Gegen diesen Bescheid richtet sich die vorliegende Verwaltungsgerichtshofbeschwerde wegen Rechtswidrigkeit seines Inhaltes und Rechtswidrigkeit infolge Verletzung von Verfahrensvorschriften. Der Beschwerdeführer erachtet sich in seinem Recht auf gesetzes- und verfassungskonforme Anwendung des Strafvollzugsgesetzes und - aus dem Beschwerdeinhalt erkennbar - in seinem Recht auf Intimverkehr mit seiner Lebensgefährtin verletzt.

Der Verwaltungsgerichtshof hat erwogen:

§ 20 Abs. 2 StVG normiert, daß zur Erreichung der Zwecke des Strafvollzuges und zur Aufrechterhaltung der Sicherheit und Ordnung in den Anstalten zum Vollzug von Freiheitsstrafen die Strafgefangenen nach Maßgabe der Bestimmungen dieses Bundesgesetzes und der darauf gegründeten Vorschriften von der Außenwelt abzuschließen, sonstigen Beschränkungen ihrer Lebensführung zu unterwerfen und erzieherisch zu beeinflussen sind.

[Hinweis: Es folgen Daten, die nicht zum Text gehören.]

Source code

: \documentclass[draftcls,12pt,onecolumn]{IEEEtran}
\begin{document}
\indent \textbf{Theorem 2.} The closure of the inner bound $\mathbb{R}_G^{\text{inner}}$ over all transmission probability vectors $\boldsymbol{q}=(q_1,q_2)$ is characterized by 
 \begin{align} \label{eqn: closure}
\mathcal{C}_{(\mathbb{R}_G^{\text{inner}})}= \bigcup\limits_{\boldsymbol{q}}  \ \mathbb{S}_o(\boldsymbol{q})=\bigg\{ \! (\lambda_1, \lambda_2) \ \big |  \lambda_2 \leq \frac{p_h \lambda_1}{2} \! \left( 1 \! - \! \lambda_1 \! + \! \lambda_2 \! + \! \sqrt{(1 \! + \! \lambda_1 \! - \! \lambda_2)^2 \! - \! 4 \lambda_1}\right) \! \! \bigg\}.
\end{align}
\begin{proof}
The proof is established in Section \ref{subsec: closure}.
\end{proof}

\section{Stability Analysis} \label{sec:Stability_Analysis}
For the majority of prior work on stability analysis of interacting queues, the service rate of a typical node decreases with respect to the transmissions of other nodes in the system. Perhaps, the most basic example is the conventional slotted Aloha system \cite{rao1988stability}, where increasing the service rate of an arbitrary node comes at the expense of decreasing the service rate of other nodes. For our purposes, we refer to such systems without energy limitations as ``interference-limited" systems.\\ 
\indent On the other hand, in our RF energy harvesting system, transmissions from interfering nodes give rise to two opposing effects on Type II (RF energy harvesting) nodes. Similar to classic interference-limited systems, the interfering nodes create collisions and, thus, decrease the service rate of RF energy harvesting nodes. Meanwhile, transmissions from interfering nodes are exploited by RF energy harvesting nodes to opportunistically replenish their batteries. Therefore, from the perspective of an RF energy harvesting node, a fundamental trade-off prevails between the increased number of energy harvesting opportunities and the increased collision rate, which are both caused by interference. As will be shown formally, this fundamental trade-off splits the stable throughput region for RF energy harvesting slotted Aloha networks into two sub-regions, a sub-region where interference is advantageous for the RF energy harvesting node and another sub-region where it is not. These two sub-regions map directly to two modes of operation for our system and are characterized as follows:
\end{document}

Soweit im Strafvollzugsgesetz nichts anderes bestimmt ist, dürfen die Strafgefangenen gemäß § 21 Abs. 1 leg. cit. u.a. mit Personen außerhalb der Anstalt nicht verkehren.

Gemäß § 86 Abs. 1 leg. cit. dürfen die Strafgefangenen nur nach Maßgabe der Bestimmungen dieses Bundesgesetzes mit anderen Personen schriftlich verkehren und von ihnen Besuche empfangen.

Die Abs. 2 und 3 der letztzitierten Gesetzesstelle lauten:

"(2) Jeder Strafgefangene darf unbeschadet der §§ 103 Abs. 3, 112 Abs. 2 und 114 Abs. 1 mit seinem Ehegatten, mit seinen Kindern und Enkeln, Eltern und Großeltern, Geschwistern, Wahl- und Pflegeeltern, Wahl- und Pflegekindern und mit seinem Vormund schriftlich verkehren und Besuche dieser Angehörigen empfangen. Der Briefverkehr und die Besuche sind jedoch zu untersagen, soweit davon eine Gefährdung der Sicherheit und Ordnung der Anstalt oder ein ungünstiger Einfluß auf den Strafgefangenen zu befürchten ist.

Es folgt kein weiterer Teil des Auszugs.